+++ Exercise material +++
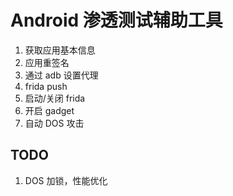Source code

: # Android 渗透测试辅助工具

1. 获取应用基本信息
2. 应用重签名
3. 通过 adb 设置代理
3. frida push
4. 启动/关闭 frida
5. 开启 gadget
6. 自动 DOS 攻击

## TODO

1. DOS 加锁，性能优化
 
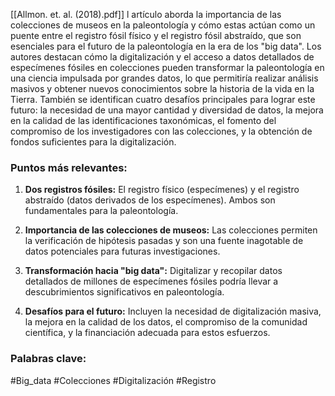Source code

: [[Allmon. et. al. (2018).pdf]]
l artículo aborda la importancia de las colecciones de museos en la paleontología y cómo estas actúan como un puente entre el registro fósil físico y el registro fósil abstraído, que son esenciales para el futuro de la paleontología en la era de los "big data". Los autores destacan cómo la digitalización y el acceso a datos detallados de especímenes fósiles en colecciones pueden transformar la paleontología en una ciencia impulsada por grandes datos, lo que permitiría realizar análisis masivos y obtener nuevos conocimientos sobre la historia de la vida en la Tierra. También se identifican cuatro desafíos principales para lograr este futuro: la necesidad de una mayor cantidad y diversidad de datos, la mejora en la calidad de las identificaciones taxonómicas, el fomento del compromiso de los investigadores con las colecciones, y la obtención de fondos suficientes para la digitalización.

### Puntos más relevantes:

1. **Dos registros fósiles:** El registro físico (especímenes) y el registro abstraído (datos derivados de los especímenes). Ambos son fundamentales para la paleontología.
    
2. **Importancia de las colecciones de museos:** Las colecciones permiten la verificación de hipótesis pasadas y son una fuente inagotable de datos potenciales para futuras investigaciones.
    
3. **Transformación hacia "big data":** Digitalizar y recopilar datos detallados de millones de especímenes fósiles podría llevar a descubrimientos significativos en paleontología.
    
4. **Desafíos para el futuro:** Incluyen la necesidad de digitalización masiva, la mejora en la calidad de los datos, el compromiso de la comunidad científica, y la financiación adecuada para estos esfuerzos.
    

### Palabras clave:

#Big_data #Colecciones #Digitalización #Registro 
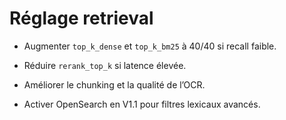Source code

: # Réglage retrieval

* Augmenter `top_k_dense` et `top_k_bm25` à 40/40 si recall faible.

* Réduire `rerank_top_k` si latence élevée.

* Améliorer le chunking et la qualité de l’OCR.

* Activer OpenSearch en V1.1 pour filtres lexicaux avancés.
+++
**Work order:** Pictures aside, retype the material exactly.

**Response to the exercise:**
Source code

: # Android 渗透测试辅助工具

1. 获取应用基本信息
2. 应用重签名
3. 通过 adb 设置代理
3. frida push
4. 启动/关闭 frida
5. 开启 gadget
6. 自动 DOS 攻击

## TODO

1. DOS 加锁，性能优化
 
Source code

: [[Allmon. et. al. (2018).pdf]]
l artículo aborda la importancia de las colecciones de museos en la paleontología y cómo estas actúan como un puente entre el registro fósil físico y el registro fósil abstraído, que son esenciales para el futuro de la paleontología en la era de los "big data". Los autores destacan cómo la digitalización y el acceso a datos detallados de especímenes fósiles en colecciones pueden transformar la paleontología en una ciencia impulsada por grandes datos, lo que permitiría realizar análisis masivos y obtener nuevos conocimientos sobre la historia de la vida en la Tierra. También se identifican cuatro desafíos principales para lograr este futuro: la necesidad de una mayor cantidad y diversidad de datos, la mejora en la calidad de las identificaciones taxonómicas, el fomento del compromiso de los investigadores con las colecciones, y la obtención de fondos suficientes para la digitalización.

### Puntos más relevantes:

1. **Dos registros fósiles:** El registro físico (especímenes) y el registro abstraído (datos derivados de los especímenes). Ambos son fundamentales para la paleontología.
    
2. **Importancia de las colecciones de museos:** Las colecciones permiten la verificación de hipótesis pasadas y son una fuente inagotable de datos potenciales para futuras investigaciones.
    
3. **Transformación hacia "big data":** Digitalizar y recopilar datos detallados de millones de especímenes fósiles podría llevar a descubrimientos significativos en paleontología.
    
4. **Desafíos para el futuro:** Incluyen la necesidad de digitalización masiva, la mejora en la calidad de los datos, el compromiso de la comunidad científica, y la financiación adecuada para estos esfuerzos.
    

### Palabras clave:

#Big_data #Colecciones #Digitalización #Registro 
Source code

: # Réglage retrieval

* Augmenter `top_k_dense` et `top_k_bm25` à 40/40 si recall faible.

* Réduire `rerank_top_k` si latence élevée.

* Améliorer le chunking et la qualité de l’OCR.

* Activer OpenSearch en V1.1 pour filtres lexicaux avancés.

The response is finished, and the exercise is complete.